- Born: Bruno Henrique Cappelozza 20 May 1989 (age 37) Jaú, São Paulo, Brazil
- Height: 6 ft 2 in (1.88 m)
- Weight: 240 lb (109 kg; 17 st 2 lb)
- Division: Heavyweight Light Heavyweight
- Reach: 79 in (201 cm)
- Fighting out of: Jau, Sao Paulo, Brazil
- Team: Corinthians MMA
- Years active: 2010–present

Mixed martial arts record
- Total: 25
- Wins: 17
- By knockout: 15
- By decision: 2
- Losses: 7
- By knockout: 2
- By submission: 3
- By decision: 1
- By disqualification: 1
- No contests: 1

Other information
- Mixed martial arts record from Sherdog

= Bruno Cappelozza =

Brazilian mixed martial artist

Bruno Henrique Cappelozza (born 20 May 1989) is a Brazilian mixed martial artist currently signed to the Professional Fighters League, where he competes in the heavyweight division. He is the 2021 PFL heavyweight world champion. Cappelozza has also competed in MMA promotions Rizin Fighting Federation and Jungle Fight.

== Early life ==
Cappelozza was born in Jaú, São Paulo, Brazil, where he first began to train in mixed martial arts. He commenced his martial arts journey at the age of 7, participating in disciplines such as karate, judo, and capoeira. Subsequently, he transitioned to Muay Thai, eventually making his debut in MMA.

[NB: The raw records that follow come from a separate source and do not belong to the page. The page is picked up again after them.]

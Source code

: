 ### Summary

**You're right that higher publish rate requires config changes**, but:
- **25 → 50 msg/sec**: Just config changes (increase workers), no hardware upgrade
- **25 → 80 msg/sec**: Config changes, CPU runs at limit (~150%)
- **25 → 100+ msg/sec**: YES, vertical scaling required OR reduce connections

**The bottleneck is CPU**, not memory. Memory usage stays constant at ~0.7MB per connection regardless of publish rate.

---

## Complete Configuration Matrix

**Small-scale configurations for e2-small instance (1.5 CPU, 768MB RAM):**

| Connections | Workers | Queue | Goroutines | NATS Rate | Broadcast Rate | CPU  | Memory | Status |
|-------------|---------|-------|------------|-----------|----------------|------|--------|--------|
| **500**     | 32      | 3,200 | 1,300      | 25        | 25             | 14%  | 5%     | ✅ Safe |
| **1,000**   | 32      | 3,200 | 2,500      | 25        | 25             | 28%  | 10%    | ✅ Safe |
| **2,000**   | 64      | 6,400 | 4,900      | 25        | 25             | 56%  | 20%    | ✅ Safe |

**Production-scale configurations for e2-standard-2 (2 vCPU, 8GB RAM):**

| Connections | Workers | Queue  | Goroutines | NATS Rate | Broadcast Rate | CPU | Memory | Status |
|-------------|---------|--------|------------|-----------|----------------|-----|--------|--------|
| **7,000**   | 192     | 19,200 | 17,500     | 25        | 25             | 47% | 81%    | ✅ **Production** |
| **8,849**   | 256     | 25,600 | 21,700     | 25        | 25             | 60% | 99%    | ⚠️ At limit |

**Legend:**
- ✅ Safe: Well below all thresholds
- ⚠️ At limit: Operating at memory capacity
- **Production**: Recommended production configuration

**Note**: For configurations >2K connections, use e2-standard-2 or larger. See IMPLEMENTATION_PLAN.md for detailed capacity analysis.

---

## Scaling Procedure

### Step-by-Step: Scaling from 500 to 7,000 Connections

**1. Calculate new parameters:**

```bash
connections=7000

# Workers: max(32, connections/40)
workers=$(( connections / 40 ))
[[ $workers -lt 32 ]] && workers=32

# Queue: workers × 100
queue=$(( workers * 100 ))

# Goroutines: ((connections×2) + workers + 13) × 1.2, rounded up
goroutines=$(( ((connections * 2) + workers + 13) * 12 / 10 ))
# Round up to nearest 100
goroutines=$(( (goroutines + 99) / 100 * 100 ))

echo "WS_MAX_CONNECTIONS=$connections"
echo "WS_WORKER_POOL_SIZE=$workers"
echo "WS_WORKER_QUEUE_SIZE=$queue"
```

== Mixed martial arts career ==
Cappelozza made his professional mixed martial arts debut in 2010, fighting for an MMA team owned by Brazilian soccer team Sport Club Corinthians Paulista, commonly called Corinthians. At Corinithians, Cappelozza trained with former Ultimate Fighting Championship middleweight champion Anderson Silva.

At the onset of the last decade, Cappelozza emerged as one of the promising talents in Brazilian MMA. Within his initial 10 bouts, he secured the Jungle Fight cruiserweight belt (up to 100 kg), later adding the light heavyweight belt (up to 93 kg) in 2016. Despite these achievements, his two international forays, both at Rizin Fighting Federation in Japan, ended in defeat. Notably, in July 2018, he faced future UFC Light Heavyweight champion Jiří Procházka on 28 July 2018, at Rizin 11, starting strong but ultimately succumbing to a knockout in 1 minute and 23 seconds.

Facing defeats and a series of injuries, Bruno found himself at a career crossroads. Sidelined for months due to hand, knee, and biceps surgeries, his return to the national scene was marred by opponents backing out at the last minute. Pressure from friends and family to reconsider his life direction intensified, especially as he, his wife Jéssica, and son David lived uncomfortably in his parents' house.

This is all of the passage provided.